— REQUIREMENT —
Take the data from its first line. Print each line exactly until the line containing "This function provides" has been printed too.

— TASK DATA —
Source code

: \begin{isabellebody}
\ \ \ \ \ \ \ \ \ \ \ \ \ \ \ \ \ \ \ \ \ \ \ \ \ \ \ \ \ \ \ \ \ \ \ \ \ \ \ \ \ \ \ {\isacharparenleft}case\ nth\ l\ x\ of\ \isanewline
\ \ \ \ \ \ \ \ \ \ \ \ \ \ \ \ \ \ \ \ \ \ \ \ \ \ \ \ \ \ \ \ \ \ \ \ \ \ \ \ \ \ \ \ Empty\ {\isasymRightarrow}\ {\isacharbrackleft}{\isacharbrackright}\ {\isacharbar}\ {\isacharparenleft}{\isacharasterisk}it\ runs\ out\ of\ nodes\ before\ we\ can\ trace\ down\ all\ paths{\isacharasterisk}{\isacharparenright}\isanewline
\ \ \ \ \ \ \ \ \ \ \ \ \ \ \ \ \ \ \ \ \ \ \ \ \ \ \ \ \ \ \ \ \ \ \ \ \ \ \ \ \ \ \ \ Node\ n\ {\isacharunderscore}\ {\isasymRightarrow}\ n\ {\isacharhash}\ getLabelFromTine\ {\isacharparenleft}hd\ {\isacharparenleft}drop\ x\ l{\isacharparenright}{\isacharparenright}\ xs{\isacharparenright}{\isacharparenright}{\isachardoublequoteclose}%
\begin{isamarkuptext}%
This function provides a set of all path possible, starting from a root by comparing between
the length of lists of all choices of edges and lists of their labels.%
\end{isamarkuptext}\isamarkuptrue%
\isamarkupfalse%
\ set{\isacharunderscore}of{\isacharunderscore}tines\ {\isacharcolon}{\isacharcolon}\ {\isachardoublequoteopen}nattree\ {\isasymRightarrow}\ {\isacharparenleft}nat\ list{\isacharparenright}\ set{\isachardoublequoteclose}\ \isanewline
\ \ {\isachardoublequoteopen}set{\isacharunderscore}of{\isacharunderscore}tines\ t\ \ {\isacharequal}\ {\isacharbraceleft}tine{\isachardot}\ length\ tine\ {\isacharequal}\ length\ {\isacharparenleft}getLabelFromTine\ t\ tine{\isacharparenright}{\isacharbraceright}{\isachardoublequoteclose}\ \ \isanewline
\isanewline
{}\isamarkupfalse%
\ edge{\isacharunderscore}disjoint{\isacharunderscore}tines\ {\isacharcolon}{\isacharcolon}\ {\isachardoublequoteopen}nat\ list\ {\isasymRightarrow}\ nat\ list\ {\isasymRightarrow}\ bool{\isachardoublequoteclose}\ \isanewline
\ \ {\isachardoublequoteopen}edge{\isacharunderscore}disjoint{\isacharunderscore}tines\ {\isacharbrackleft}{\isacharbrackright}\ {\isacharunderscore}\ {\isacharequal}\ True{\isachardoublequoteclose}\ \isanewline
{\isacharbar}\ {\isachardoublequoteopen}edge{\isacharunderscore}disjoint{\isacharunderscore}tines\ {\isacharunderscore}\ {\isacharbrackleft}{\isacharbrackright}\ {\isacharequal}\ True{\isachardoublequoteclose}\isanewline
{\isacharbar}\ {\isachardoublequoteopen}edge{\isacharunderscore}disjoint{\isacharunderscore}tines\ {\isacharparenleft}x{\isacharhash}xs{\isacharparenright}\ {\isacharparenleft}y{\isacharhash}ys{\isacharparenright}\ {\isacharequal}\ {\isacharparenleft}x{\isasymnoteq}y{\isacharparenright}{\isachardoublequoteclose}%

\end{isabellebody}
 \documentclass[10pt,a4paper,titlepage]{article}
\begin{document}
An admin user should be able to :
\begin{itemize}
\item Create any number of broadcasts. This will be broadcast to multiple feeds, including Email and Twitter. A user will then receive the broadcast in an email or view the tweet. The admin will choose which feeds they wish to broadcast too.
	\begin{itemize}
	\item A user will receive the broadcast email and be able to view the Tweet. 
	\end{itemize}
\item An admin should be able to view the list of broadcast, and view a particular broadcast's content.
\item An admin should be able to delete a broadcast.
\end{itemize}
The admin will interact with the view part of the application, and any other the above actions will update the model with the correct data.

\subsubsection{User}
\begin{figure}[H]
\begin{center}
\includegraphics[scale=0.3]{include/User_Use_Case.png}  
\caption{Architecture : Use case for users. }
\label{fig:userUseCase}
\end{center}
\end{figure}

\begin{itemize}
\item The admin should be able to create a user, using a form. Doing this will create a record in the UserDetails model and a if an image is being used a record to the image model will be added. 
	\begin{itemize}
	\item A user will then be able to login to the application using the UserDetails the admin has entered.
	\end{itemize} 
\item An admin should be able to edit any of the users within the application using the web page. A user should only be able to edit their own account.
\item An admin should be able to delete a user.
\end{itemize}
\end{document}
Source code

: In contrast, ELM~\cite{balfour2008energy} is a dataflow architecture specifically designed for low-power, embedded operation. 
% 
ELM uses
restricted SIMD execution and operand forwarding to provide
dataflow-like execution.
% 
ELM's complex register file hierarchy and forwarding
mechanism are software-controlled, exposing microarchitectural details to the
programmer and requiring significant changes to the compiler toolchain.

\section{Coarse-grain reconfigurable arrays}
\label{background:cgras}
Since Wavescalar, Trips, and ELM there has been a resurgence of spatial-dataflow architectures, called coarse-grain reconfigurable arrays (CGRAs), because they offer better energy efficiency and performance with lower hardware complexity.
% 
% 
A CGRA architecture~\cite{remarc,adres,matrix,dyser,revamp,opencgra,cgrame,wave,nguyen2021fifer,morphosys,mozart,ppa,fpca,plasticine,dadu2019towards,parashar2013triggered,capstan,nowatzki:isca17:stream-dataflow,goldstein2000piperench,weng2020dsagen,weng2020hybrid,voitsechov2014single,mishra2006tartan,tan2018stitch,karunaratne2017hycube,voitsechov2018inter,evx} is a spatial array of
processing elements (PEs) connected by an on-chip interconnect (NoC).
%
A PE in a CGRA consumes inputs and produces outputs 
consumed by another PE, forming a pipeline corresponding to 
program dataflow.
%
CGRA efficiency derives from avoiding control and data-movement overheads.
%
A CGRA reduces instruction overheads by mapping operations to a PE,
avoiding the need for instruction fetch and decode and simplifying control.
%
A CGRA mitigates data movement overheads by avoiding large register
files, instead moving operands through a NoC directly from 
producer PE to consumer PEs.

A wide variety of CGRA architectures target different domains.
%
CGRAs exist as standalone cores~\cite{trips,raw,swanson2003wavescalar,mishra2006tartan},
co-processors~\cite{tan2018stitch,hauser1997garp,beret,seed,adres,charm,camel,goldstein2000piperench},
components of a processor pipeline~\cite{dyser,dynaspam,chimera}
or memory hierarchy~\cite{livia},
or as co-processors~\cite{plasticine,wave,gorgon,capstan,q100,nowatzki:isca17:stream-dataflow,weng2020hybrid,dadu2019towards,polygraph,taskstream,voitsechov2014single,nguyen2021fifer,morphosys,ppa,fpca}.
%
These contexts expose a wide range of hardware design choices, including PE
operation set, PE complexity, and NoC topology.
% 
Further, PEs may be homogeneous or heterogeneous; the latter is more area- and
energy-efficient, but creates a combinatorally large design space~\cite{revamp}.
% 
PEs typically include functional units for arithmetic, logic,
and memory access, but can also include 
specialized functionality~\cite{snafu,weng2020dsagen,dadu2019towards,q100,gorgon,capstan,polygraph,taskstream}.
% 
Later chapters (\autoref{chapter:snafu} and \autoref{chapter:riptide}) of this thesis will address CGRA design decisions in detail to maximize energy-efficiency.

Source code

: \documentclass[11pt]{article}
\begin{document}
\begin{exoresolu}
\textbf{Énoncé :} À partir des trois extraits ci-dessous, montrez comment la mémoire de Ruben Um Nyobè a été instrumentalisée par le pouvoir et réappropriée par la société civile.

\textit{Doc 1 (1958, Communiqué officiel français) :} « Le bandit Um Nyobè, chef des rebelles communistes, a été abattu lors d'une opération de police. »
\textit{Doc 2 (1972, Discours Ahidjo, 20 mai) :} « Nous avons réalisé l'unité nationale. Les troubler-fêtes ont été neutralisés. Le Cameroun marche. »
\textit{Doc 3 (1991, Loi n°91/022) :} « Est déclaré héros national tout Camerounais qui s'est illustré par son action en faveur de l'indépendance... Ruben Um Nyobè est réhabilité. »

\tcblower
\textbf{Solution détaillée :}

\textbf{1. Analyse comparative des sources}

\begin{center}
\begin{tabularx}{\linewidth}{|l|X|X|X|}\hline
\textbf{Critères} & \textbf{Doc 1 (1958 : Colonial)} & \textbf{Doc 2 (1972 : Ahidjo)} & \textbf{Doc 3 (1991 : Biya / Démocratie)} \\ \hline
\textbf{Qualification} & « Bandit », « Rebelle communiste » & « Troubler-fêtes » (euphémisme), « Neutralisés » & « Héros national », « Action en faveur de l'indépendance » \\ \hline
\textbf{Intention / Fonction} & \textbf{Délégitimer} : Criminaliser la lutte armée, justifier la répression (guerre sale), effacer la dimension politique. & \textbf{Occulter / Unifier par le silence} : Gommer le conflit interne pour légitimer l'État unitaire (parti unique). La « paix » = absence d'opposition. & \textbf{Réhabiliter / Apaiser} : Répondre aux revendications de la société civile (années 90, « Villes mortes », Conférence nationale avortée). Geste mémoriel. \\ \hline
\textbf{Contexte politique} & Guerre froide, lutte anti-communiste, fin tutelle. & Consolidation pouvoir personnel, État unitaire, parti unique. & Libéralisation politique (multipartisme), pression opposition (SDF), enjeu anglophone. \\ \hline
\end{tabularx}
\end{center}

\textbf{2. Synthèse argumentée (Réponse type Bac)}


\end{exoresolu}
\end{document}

— REPLY TO THE TASK —
Source code

: \begin{isabellebody}
\ \ \ \ \ \ \ \ \ \ \ \ \ \ \ \ \ \ \ \ \ \ \ \ \ \ \ \ \ \ \ \ \ \ \ \ \ \ \ \ \ \ \ {\isacharparenleft}case\ nth\ l\ x\ of\ \isanewline
\ \ \ \ \ \ \ \ \ \ \ \ \ \ \ \ \ \ \ \ \ \ \ \ \ \ \ \ \ \ \ \ \ \ \ \ \ \ \ \ \ \ \ \ Empty\ {\isasymRightarrow}\ {\isacharbrackleft}{\isacharbrackright}\ {\isacharbar}\ {\isacharparenleft}{\isacharasterisk}it\ runs\ out\ of\ nodes\ before\ we\ can\ trace\ down\ all\ paths{\isacharasterisk}{\isacharparenright}\isanewline
\ \ \ \ \ \ \ \ \ \ \ \ \ \ \ \ \ \ \ \ \ \ \ \ \ \ \ \ \ \ \ \ \ \ \ \ \ \ \ \ \ \ \ \ Node\ n\ {\isacharunderscore}\ {\isasymRightarrow}\ n\ {\isacharhash}\ getLabelFromTine\ {\isacharparenleft}hd\ {\isacharparenleft}drop\ x\ l{\isacharparenright}{\isacharparenright}\ xs{\isacharparenright}{\isacharparenright}{\isachardoublequoteclose}%
\begin{isamarkuptext}%
This function provides a set of all path possible, starting from a root by comparing between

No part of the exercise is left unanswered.